Graham crackers, you say?  Can’t one just buy those for $2.50 at the local grocery store?  Well, yes you can.  But what’s the challenge in that?  So I put myself to the test (or at least my arm since I was too lazy to bust out the food processor and thought I could just do it all with a pastry cutter and elbow grease) and mixed up the dough.  After it chilled in the fridge overnight, I rolled it out and very carelessly cut out strips and sprinkled with a sugar/cinnamon mixture.  Yes, I’m doing the challenge early.  No, I’m not really putting THAT much effort into it.  Into the oven they went for 25 minutes.

Ooh, what’s that smell?  It smells just like a pop-tart that was left in the oven too long so the crusts are all black, which happens to be cooked to perfection, based on my tastes.  Unfortunately, they weren’t perfect for the sake of graham crackers.  I tried to cut edges off, but they were simply unusable.

The next tray came out perfect, and fortunately I still had enough to make the second part of the challenge:  nanaimo bars (recipe), a treat from Nanaimo Canada.

Step 1:  Crush graham crackers.

What?!  After I went through the effort of making them?  Yeah, I think I’ll just pay the $2.50 next time and buy a box of graham cracker crumbs.

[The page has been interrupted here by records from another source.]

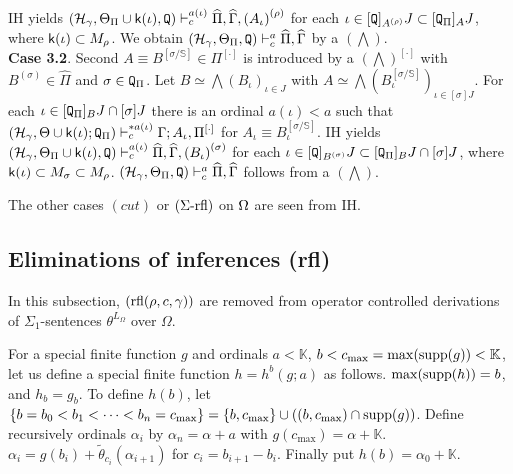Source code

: \documentclass{article}
\begin{document}
IH yields 
$(\mathcal{H}_{\gamma},\Theta_{\Pi}\cup{\sf k}(\iota),{\tt Q}
)
\vdash^{a(\iota)}_{c}
\widehat{\Pi},\widehat{\Gamma},
\left(A_{\iota}\right)^{(\rho)}$
for each $\iota\in [{\tt Q}]_{A^{(\rho)}}J\subset [{\tt Q}_{\Pi}]_{A}J$, where ${\sf k}(\iota)\subset M_{\rho}$.
We obtain
$(\mathcal{H}_{\gamma},\Theta_{\Pi},{\tt Q})\vdash^{a}_{c}
\widehat{\Pi},\widehat{\Gamma}$ by a $(\bigwedge)$.
\\
\textbf{Case 3.2}.
Second 
$A\equiv B^{[\sigma/\mathbb{S}]}\in\Pi^{[\cdot]}$ is introduced by a $(\bigwedge)^{[\cdot]}$
with $B^{(\sigma)}\in\widehat{\Pi}$ and $\sigma\in {\tt Q}_{\Pi}$.
Let $B\simeq\bigwedge\left(B_{\iota}\right)_{\iota\in J}$
with $A\simeq\bigwedge\left(B_{\iota}^{[\sigma/\mathbb{S}]}\right)_{\iota\in [\sigma]J}$.
For each $\iota\in [{\tt Q}_{\Pi}]_{B}J\cap [\sigma]J$
there is an ordinal
 $a(\iota)<a$ 
such that
$(\mathcal{H}_{\gamma},\Theta\cup{\sf k}(\iota);{\tt Q}_{\Pi}
)
\vdash^{* a(\iota)}_{c}
\Gamma; A_{\iota},\Pi^{[\cdot]}$ for $A_{\iota}\equiv B_{\iota}^{[\sigma/\mathbb{S}]}$.
IH yields $(\mathcal{H}_{\gamma},\Theta_{\Pi}\cup{\sf k}(\iota),{\tt Q}
)
\vdash^{a(\iota)}_{c}
\widehat{\Pi},\widehat{\Gamma},\left(B_{\iota}\right)^{(\sigma)}$
for each $\iota\in[{\tt Q}]_{B^{(\sigma)}}J\subset [{\tt Q}_{\Pi}]_{B}J\cap [\sigma]J$, where
${\sf k}(\iota)\subset M_{\sigma}\subset M_{\rho}$.
$(\mathcal{H}_{\gamma},\Theta_{\Pi},{\tt Q})
\vdash^{a}_{c}
\widehat{\Pi},\widehat{\Gamma}$ 
follows from a $(\bigwedge)$.




The other cases
$(cut)$ or $(\Sigma\mbox{{\rm -rfl}})$ on $\Omega$ are seen from IH.
\eprf








\subsection{Eliminations of inferences (rfl)}\label{subsec:elimrfl}

In this subsection, $({\rm rfl}(\rho,c,\gamma))$ 
are removed from operator controlled derivations of $\Sigma_{1}$-sentences 
$\theta^{L_{\Omega}}$ over $\Omega$.




\bdf\label{df:hstepdownpi11}
{\rm
For a special finite function $g$ and
ordinals $a<\mathbb{K}$, $b< c_{\max}=\max({\rm supp}(g))<\mathbb{K}$, 
let us define a special finite function $h=h^{b}(g;a)$ as follows.
$\max({\rm supp}(h))=b$, and
$h_{b}=g_{b}$.
To define $h(b)$,
let $\{b=b_{0}<b_{1}<\cdots<b_{n}=c_{\max}\}=\{b,c_{\max}\}\cup\left((b,c_{\max})\cap {\rm supp}(g)\right)$.
Define recursively ordinals $\alpha_{i}$ by
$\alpha_{n}=\alpha+a$ with $g(c_{\max})=\alpha+\mathbb{K}$.
$\alpha_{i}=g(b_{i})+\tilde{\theta}_{c_{i}}(\alpha_{i+1})$ for
$c_{i}=b_{i+1}-b_{i}$.
Finally put $h(b)=\alpha_{0}+\mathbb{K}$.

}
\edf
\end{document}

The rest of the recipe was fairly simple.  Bottom layer was like a dense, chocolate crust, middle layer seemed to me like vanilla frosting that’s been refrigerated, and the top layer was just melted chocolate that would harden.  It wasn’t exactly my favorite recipe in the world, but my devoted taste-testers (co-workers) enjoyed them.

There wasn’t a whole lot of room for creativity with this challenge, so I used my creativity another way and bundled myself and my goodies up (the nanaimo bars!) for a good old fashion photoshoot.  Cheers!

Graham Crackers – A (for the ones that didn’t burn)

Nanaimo Bars – A

The January 2010 Daring Bakers’ challenge was hosted by Lauren of Celiac Teen. Lauren chose Gluten-Free Graham Wafers and Nanaimo Bars as the challenge for the month. The sources she based her recipe on are 101 Cookbooks and www.nanaimo.ca.